* What is needed
Using the lines below, work out the count of those that hold "section". Give the number only.

• • •

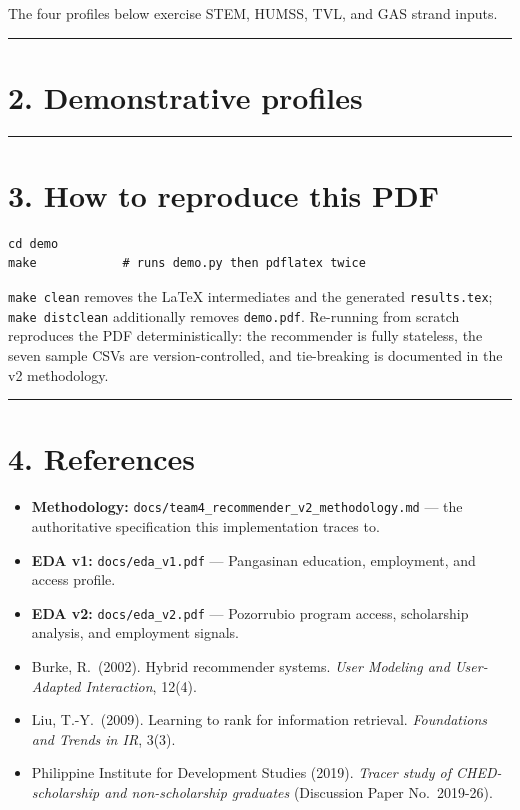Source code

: \documentclass[11pt,a4paper]{article}
\begin{document}
\noindent
The four profiles below exercise STEM, HUMSS, TVL, and GAS strand inputs.

\vspace{0.5em}
\hrule
\vspace{0.5em}

\section*{2. Demonstrative profiles}



\vspace{1em}
\hrule
\vspace{0.5em}

\section*{3. How to reproduce this PDF}

\begin{verbatim}
cd demo
make            # runs demo.py then pdflatex twice
\end{verbatim}

\noindent
\texttt{make clean} removes the LaTeX intermediates and the generated
\texttt{results.tex}; \texttt{make distclean} additionally removes
\texttt{demo.pdf}. Re-running from scratch reproduces the PDF
deterministically: the recommender is fully stateless, the seven
sample CSVs are version-controlled, and tie-breaking is documented
in the v2 methodology.

\vspace{0.5em}
\hrule
\vspace{0.5em}

\section*{4. References}

\begin{itemize}\setlength\itemsep{0.15em}
  \item \textbf{Methodology:} \texttt{docs/team4\_recommender\_v2\_methodology.md}
        --- the authoritative specification this implementation traces to.
  \item \textbf{EDA v1:} \texttt{docs/eda\_v1.pdf} --- Pangasinan
        education, employment, and access profile.
  \item \textbf{EDA v2:} \texttt{docs/eda\_v2.pdf} --- Pozorrubio
        program access, scholarship analysis, and employment signals.
  \item Burke, R.\ (2002). Hybrid recommender systems.
        \emph{User Modeling and User-Adapted Interaction}, 12(4).
  \item Liu, T.-Y.\ (2009). Learning to rank for information
        retrieval. \emph{Foundations and Trends in IR}, 3(3).
  \item Philippine Institute for Development Studies (2019).
        \emph{Tracer study of CHED-scholarship and non-scholarship
        graduates} (Discussion Paper No.\ 2019-26).
\end{itemize}
\end{document}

• • •

* The completed task
3